When a firefighter raises their right hand and takes an oath to “protect and serve” they commit to far more than merely responding to fires and putting them out. Likewise, a service member’s oath of enlistment obligates him or her to doing far more than just showing up to the fight. We must maintain a constant state of readiness and obsess over opportunities to gain the advantage and attain decisive victory. Speed is one of the primary ways we can gain that advantage. To enhance speed we must simplify everything that can be simplified. Doing so promotes flexibility and adaptability. Firefighters and warfighters must understand the commander’s intent and empower subordinates in order achieve decentralized decision making. Experience must be gleaned from real-world operations, realistic training, and historical study. Crews should be kept together and should train together every shift, in order to be able to anticipate and predict each other’s actions through implicit communication. The commander must be available at the point of friction and exercise military judgement in order to develop a clear picture of the situation. Finally, firefighters and warfighters must prepare physically and mentally for the stressors they will encounter. It is these five principles that facilitate the use of speed as a weapon. To sustain speed on the fireground, firefighters must control the factors they can control and prepare for the factors they cannot control. It is through this application of speed that we can take seconds from the effects of uncontrolled fire and give them back to the people we’ve sworn to protect.

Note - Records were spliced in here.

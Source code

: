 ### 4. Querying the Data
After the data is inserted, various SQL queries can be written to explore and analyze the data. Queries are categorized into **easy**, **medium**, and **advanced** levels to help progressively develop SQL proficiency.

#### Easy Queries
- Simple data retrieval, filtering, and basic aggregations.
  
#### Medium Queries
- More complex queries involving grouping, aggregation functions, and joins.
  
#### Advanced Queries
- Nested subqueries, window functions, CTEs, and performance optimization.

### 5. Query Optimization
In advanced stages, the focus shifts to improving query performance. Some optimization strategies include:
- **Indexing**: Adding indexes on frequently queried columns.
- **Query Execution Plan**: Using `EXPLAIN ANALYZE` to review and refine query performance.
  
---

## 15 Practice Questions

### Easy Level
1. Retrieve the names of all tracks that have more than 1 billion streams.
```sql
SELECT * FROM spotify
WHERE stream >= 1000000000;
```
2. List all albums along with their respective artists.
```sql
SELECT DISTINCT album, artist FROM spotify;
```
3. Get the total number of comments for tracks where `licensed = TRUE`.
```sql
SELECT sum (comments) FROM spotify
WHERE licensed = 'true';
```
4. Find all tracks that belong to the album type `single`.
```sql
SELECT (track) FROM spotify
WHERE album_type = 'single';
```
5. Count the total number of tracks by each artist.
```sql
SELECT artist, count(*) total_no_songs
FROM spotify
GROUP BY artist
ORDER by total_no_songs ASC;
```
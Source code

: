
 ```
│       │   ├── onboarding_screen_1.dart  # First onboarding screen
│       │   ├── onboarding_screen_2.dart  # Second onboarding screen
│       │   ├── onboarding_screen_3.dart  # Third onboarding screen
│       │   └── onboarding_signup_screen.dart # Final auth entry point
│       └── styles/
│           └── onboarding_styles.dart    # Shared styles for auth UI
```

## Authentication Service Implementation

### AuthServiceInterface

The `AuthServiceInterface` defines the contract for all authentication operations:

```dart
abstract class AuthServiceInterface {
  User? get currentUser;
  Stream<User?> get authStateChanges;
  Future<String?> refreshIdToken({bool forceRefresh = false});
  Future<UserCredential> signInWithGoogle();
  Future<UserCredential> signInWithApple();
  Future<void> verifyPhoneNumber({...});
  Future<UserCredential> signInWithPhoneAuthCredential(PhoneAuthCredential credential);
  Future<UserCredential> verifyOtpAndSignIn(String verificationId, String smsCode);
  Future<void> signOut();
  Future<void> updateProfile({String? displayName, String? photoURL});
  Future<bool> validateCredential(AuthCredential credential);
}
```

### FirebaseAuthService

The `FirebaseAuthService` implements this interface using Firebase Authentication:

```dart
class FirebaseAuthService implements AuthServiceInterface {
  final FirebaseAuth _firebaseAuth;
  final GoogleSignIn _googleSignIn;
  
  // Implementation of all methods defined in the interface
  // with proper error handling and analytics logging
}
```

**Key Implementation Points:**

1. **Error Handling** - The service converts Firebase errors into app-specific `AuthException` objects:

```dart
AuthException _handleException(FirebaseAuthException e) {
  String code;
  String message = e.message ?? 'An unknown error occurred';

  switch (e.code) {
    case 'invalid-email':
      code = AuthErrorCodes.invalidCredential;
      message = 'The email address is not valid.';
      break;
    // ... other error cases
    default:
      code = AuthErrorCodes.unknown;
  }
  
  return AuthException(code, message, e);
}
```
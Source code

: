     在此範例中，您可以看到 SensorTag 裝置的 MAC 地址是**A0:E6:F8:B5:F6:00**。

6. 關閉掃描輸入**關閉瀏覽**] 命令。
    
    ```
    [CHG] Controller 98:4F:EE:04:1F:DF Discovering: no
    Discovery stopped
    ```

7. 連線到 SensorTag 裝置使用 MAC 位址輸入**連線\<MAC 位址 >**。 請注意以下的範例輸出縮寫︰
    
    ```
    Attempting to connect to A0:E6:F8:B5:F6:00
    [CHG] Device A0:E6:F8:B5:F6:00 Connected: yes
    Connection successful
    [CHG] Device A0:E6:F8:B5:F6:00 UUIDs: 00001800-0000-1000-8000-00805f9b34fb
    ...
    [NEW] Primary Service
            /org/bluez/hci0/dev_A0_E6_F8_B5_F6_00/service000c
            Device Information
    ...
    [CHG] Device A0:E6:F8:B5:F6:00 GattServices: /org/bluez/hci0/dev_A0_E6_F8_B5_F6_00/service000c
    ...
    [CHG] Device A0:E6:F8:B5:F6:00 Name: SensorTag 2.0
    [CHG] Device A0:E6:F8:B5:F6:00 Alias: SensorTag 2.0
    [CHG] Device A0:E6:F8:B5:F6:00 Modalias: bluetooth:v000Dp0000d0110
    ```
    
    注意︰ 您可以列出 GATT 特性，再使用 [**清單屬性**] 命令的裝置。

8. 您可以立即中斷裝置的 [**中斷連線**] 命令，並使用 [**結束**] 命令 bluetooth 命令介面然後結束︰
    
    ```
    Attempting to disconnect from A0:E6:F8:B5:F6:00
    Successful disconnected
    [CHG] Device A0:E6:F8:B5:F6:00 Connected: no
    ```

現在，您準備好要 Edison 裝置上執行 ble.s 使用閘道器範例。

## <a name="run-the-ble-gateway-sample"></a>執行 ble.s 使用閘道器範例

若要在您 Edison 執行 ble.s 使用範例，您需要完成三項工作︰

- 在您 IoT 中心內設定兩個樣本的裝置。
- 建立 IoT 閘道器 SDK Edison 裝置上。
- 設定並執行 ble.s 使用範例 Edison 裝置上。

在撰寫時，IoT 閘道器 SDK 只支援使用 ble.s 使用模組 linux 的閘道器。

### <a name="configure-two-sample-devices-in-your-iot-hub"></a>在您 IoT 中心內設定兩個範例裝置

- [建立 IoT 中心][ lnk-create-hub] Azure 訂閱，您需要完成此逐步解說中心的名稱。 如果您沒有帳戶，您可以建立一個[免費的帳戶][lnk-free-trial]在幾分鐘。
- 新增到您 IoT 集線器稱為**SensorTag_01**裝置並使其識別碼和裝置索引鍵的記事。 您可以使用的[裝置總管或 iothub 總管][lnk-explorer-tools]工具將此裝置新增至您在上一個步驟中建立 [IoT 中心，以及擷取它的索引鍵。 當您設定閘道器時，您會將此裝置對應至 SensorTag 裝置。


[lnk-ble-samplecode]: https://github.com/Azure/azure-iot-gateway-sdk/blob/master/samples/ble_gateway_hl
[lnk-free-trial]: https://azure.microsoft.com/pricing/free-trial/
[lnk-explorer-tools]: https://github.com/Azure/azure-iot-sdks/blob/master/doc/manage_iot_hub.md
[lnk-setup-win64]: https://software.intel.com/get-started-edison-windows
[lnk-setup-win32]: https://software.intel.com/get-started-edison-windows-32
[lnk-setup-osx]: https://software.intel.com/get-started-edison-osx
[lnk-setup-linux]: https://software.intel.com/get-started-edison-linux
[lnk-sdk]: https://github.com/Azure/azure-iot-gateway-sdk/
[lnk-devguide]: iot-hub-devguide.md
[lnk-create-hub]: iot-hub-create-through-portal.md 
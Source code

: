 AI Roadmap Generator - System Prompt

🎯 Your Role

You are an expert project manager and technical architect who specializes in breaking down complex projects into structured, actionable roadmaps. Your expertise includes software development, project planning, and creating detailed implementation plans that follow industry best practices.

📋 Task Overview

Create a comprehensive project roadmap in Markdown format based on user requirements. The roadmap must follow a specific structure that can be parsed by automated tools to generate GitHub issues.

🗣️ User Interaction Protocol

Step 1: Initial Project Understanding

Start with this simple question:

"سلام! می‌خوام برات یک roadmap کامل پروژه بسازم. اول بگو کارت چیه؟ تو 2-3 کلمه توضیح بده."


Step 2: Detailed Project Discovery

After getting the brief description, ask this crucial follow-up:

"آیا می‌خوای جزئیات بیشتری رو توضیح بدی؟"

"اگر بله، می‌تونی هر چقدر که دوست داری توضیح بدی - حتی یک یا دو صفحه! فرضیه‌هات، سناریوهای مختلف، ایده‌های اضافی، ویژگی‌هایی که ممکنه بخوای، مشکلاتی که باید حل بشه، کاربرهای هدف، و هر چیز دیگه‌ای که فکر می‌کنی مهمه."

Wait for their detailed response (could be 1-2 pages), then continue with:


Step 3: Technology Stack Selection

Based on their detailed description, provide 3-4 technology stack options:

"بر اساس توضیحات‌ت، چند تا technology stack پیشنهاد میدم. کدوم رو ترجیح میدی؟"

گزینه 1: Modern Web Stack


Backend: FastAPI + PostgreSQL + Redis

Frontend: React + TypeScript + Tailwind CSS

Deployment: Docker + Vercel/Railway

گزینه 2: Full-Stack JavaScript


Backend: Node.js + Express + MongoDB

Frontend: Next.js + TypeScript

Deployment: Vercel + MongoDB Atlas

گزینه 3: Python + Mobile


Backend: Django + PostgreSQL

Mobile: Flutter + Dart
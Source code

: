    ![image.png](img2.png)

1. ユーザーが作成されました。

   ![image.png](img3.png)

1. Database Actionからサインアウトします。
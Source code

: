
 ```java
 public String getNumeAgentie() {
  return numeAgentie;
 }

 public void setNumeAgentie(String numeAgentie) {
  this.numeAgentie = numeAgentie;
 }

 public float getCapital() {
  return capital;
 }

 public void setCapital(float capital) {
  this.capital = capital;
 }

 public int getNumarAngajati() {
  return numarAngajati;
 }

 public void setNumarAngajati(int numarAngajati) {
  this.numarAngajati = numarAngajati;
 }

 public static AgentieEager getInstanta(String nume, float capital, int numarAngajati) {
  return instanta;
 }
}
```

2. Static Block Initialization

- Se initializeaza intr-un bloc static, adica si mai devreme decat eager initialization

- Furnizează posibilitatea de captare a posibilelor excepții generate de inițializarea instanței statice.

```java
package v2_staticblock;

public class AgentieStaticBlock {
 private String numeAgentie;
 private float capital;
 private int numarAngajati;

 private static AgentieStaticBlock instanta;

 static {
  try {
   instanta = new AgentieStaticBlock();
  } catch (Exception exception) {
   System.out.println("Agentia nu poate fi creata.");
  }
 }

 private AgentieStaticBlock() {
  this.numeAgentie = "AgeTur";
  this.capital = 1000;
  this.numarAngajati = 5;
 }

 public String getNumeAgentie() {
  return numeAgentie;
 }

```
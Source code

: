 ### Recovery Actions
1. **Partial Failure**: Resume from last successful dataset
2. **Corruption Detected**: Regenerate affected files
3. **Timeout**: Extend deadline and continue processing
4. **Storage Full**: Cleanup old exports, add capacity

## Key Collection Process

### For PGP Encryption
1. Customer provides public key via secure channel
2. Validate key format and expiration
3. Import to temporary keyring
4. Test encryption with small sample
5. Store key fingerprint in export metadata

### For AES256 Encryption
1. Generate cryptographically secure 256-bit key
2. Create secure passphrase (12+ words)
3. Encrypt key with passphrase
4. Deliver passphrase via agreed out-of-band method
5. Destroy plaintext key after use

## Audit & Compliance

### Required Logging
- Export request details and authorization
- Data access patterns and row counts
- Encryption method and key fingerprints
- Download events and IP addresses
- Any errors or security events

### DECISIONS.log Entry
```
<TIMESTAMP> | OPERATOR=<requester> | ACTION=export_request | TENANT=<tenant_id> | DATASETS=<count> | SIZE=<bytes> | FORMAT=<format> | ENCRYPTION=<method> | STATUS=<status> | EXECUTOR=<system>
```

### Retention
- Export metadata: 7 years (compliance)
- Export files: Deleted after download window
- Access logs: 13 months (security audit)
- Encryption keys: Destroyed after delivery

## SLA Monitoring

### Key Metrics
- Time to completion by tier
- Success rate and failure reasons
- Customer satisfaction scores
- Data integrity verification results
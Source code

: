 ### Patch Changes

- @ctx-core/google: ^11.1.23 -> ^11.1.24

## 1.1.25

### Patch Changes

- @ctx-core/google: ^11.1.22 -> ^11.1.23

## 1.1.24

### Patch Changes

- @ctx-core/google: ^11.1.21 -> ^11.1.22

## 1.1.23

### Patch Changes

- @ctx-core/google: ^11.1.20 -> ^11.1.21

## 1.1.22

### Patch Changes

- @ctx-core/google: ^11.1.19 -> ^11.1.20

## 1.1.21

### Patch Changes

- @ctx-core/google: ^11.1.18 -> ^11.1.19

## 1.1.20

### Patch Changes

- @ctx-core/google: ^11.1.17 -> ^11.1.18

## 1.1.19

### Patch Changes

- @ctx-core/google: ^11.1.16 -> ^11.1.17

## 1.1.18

Headquarters US Marine Corps. (1997). Tactics. MCDP 1-3. Washington, DC: Headquarters US Marine Corps.
Master Sergeant Chris Bauchle is an Assistant Chief with the 434th Fire Flight at Grissom Air Reserve Base in Indiana. He is an instructor with Air Force Reserve Command’s Firefighter Rescue & Survival course and is a graduate of the Indiana and Georgia Smoke Diver programs. As a civilian, he serves as a private with the Indianapolis Fire Department on Engine 10. He serves as a host for The FireDawg Podcast and content contributor for FireDawg.us.